Challenges and Lessons from MIDOG 2025: A Two-Stage Approach to Domain-Robust Mitotic Figure Detection
This work addresses domain generalization challenges in histopathology for pathologists, but it is incremental as it builds on existing methods without major breakthroughs.
The paper tackled robust mitotic figure detection across diverse tissue domains in computational pathology, achieving an F1-score of 0.2237 with high recall but critically low precision of 12.67%.
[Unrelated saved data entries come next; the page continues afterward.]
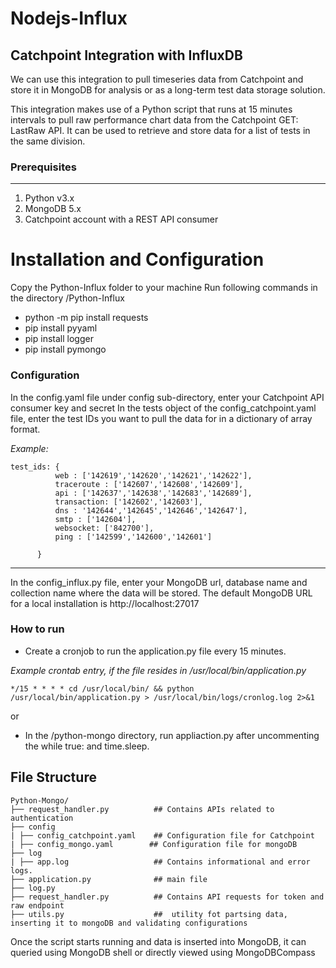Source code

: # Nodejs-Influx
Catchpoint Integration with InfluxDB
---
We can use this integration to pull timeseries data from Catchpoint and store it in MongoDB for analysis or as a long-term test data storage solution.

This integration makes use of a Python script that runs at 15 minutes intervals to pull raw performance chart data from the Catchpoint GET: LastRaw API. It can be used to retrieve and store data for a list of tests in the same division.

### Prerequisites
---
1. Python v3.x
2. MongoDB 5.x
3. Catchpoint account with a REST API consumer

# Installation and Configuration

Copy the Python-Influx folder to your machine
Run following commands in the directory /Python-Influx
   - python -m pip install requests
   - pip install pyyaml
   - pip install logger
   - pip install pymongo
   
   
### Configuration
In the config.yaml file under config sub-directory, enter your Catchpoint API consumer key and secret
In the tests object of the config_catchpoint.yaml file, enter the test IDs you want to pull the data for in a dictionary of array format.

*Example:*

    test_ids: { 
              web : ['142619','142620','142621','142622'],
              traceroute : ['142607','142608','142609'], 
              api : ['142637','142638','142683','142689'],
              transaction: ['142602','142603'],
              dns : '142644','142645','142646','142647'],
              smtp : ['142604'],
              websocket: ['842700'],
              ping : ['142599','142600','142601']
              
          }
---       
In the config_influx.py file, enter your MongoDB url, database name and collection name where the data will be stored. The default MongoDB URL for a local installation is http://localhost:27017


### How to run

 
- Create a cronjob to run the application.py file every 15 minutes.

*Example crontab entry, if the file resides in /usr/local/bin/application.py*

`*/15 * * * * cd /usr/local/bin/ && python /usr/local/bin/application.py > /usr/local/bin/logs/cronlog.log 2>&1`


or 

- In the /python-mongo directory, run appliaction.py after uncommenting the while true: and time.sleep.

## File Structure

    Python-Mongo/
    ├── request_handler.py          ## Contains APIs related to authentication       
    ├── config
    | ├── config_catchpoint.yaml    ## Configuration file for Catchpoint 
    | ├── config_mongo.yaml        ## Configuration file for mongoDB
    ├── log
    | ├── app.log                   ## Contains informational and error logs. 
    ├── application.py              ## main file
    ├── log.py
    ├── request_handler.py          ## Contains API requests for token and raw endpoint 
    ├── utils.py                    ##  utility fot partsing data, inserting it to mongoDB and validating configurations
           

Once the script starts running and data is inserted into MongoDB, it can queried using MongoDB shell or directly viewed using MongoDBCompass
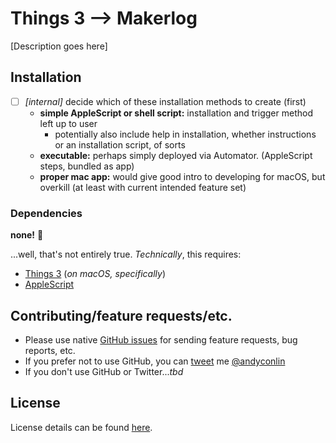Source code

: # Things 3 --> Makerlog
[Description goes here]
## Installation

- [ ] _[internal]_ decide which of these installation methods to create (first)
  - **simple AppleScript or shell script:** installation and trigger method left up to user
    - potentially also include help in installation, whether instructions or an installation script, of sorts
  - **executable:** perhaps simply deployed via Automator. (AppleScript steps, bundled as app)
  - **proper mac app:** would give good intro to developing for macOS, but overkill (at least with current intended feature set)


### Dependencies
**none!** 🎉  

...well, that's not entirely true. _Technically_, this requires:
+ [Things 3](https://culturedcode.com/things/) (_on macOS, specifically_)
+ [AppleScript](https://developer.apple.com/library/archive/documentation/AppleScript/Conceptual/AppleScriptLangGuide/introduction/ASLR_intro.html)

## Contributing/feature requests/etc.
+ Please use native [GitHub issues](/issues) for sending feature requests, bug reports, etc.  
+ If you prefer not to use GitHub, you can [tweet](https://twitter.com/intent/tweet?url=https%3A%2F%2Fgithub.com%2Fandyconlin%2Fthings3ToMakerlog&text=@andyconlin%2C%20here%20is%20a%20feature%20request%20for%20Things%203%20--%3E%20Makerlog%3A%20) me [@andyconlin](https://twitter.com/andyconlin)
+ If you don't use GitHub or Twitter..._tbd_


## License
License details can be found [here](LICENSE.md).
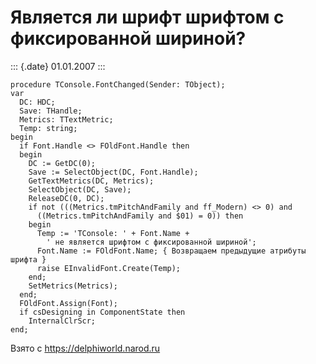 Является ли шрифт шрифтом с фиксированной шириной?
==================================================

::: {.date}
01.01.2007
:::

    procedure TConsole.FontChanged(Sender: TObject);
    var
      DC: HDC;
      Save: THandle;
      Metrics: TTextMetric;
      Temp: string;
    begin
      if Font.Handle <> FOldFont.Handle then
      begin
        DC := GetDC(0);
        Save := SelectObject(DC, Font.Handle);
        GetTextMetrics(DC, Metrics);
        SelectObject(DC, Save);
        ReleaseDC(0, DC);
        if not (((Metrics.tmPitchAndFamily and ff_Modern) <> 0) and
          ((Metrics.tmPitchAndFamily and $01) = 0)) then
        begin
          Temp := 'TConsole: ' + Font.Name +
            ' не является шрифтом с фиксированной шириной';
          Font.Name := FOldFont.Name; { Возвращаем предыдущие атрибуты шрифта }
          raise EInvalidFont.Create(Temp);
        end;
        SetMetrics(Metrics);
      end;
      FOldFont.Assign(Font);
      if csDesigning in ComponentState then
        InternalClrScr;
    end;

Взято с <https://delphiworld.narod.ru>
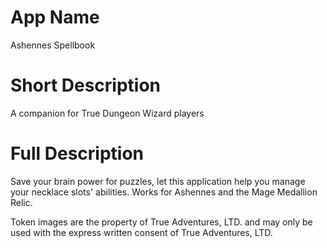 # App Name

Ashennes Spellbook

# Short Description

A companion for True Dungeon Wizard players

# Full Description

Save your brain power for puzzles, let this application help you manage your necklace slots' abilities. Works for Ashennes and the Mage Medallion Relic. 

Token images are the property of True Adventures, LTD. and may only be used with the express written consent of True Adventures, LTD.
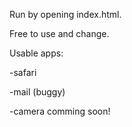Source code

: Run by opening index.html.

Free to use and change.

Usable apps:

-safari

-mail (buggy)

-camera comming soon!
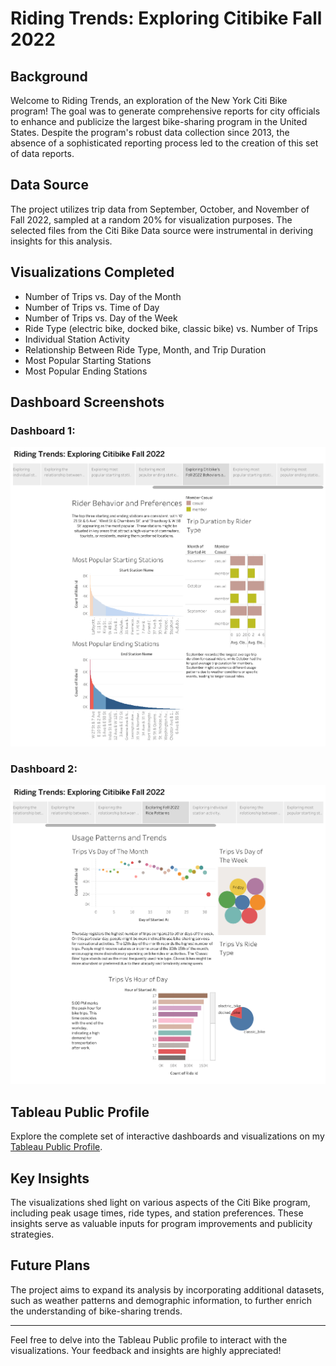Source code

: # __Riding Trends: Exploring Citibike Fall 2022__

## __Background__

Welcome to Riding Trends, an exploration of the New York Citi Bike program! The goal was to generate comprehensive reports for city officials to enhance and publicize the largest bike-sharing program in the United States. Despite the program's robust data collection since 2013, the absence of a sophisticated reporting process led to the creation of this set of data reports.

## __Data Source__

The project utilizes trip data from September, October, and November of Fall 2022, sampled at a random 20% for visualization purposes. The selected files from the Citi Bike Data source were instrumental in deriving insights for this analysis.

## __Visualizations Completed__

- Number of Trips vs. Day of the Month
- Number of Trips vs. Time of Day
- Number of Trips vs. Day of the Week
- Ride Type (electric bike, docked bike, classic bike) vs. Number of Trips
- Individual Station Activity
- Relationship Between Ride Type, Month, and Trip Duration
- Most Popular Starting Stations
- Most Popular Ending Stations

## __Dashboard Screenshots__

### Dashboard 1: 
![Dashboard 1](https://github.com/kaijaygregory/Tableau-CitiBike-Visualizations-Fall22/blob/main/Images/Rider%20Behavior%20and%20Preferences.png)

### Dashboard 2: 
![Dashboard 2](https://github.com/kaijaygregory/Tableau-CitiBike-Visualizations-Fall22/blob/main/Images/Usage%20Patterns%20and%20Trends.png)

## __Tableau Public Profile__

Explore the complete set of interactive dashboards and visualizations on my [Tableau Public Profile](https://public.tableau.com/app/profile/kaija.gregory/vizzes).

## __Key Insights__

The visualizations shed light on various aspects of the Citi Bike program, including peak usage times, ride types, and station preferences. These insights serve as valuable inputs for program improvements and publicity strategies.

## __Future Plans__

The project aims to expand its analysis by incorporating additional datasets, such as weather patterns and demographic information, to further enrich the understanding of bike-sharing trends.

---

Feel free to delve into the Tableau Public profile to interact with the visualizations. Your feedback and insights are highly appreciated!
Mitotic figure detection remains a challenging task in computational pathology due to domain variability and morphological complexity. This paper describes our participation in the MIDOG 2025 challenge, focusing on robust mitotic figure detection across diverse tissue domains. We developed a two-stage pipeline combining Faster R-CNN for candidate detection with an ensemble of three classifiers (DenseNet-121, EfficientNet-v2, InceptionResNet-v2) for false positive reduction. Our best submission achieved F1-score 0.2237 (Recall: 0.9528, Precision: 0.1267) using a Faster R-CNN trained solely on MIDOG++ dataset. While our high recall demonstrates effective mitotic figure detection, the critically low precision (12.67%) reveals fundamental challenges in distinguishing true mitoses from morphologically similar imposters across diverse domains. Analysis of six submission variants showed that subsequent optimization attempts were counterproductive, highlighting the omplexity of domain generalization in histopathology. This work provides valuable insights into the practical challenges of developing robust mitotic figure detection algorithms and emphasizes the importance of effective false positive suppression strategies.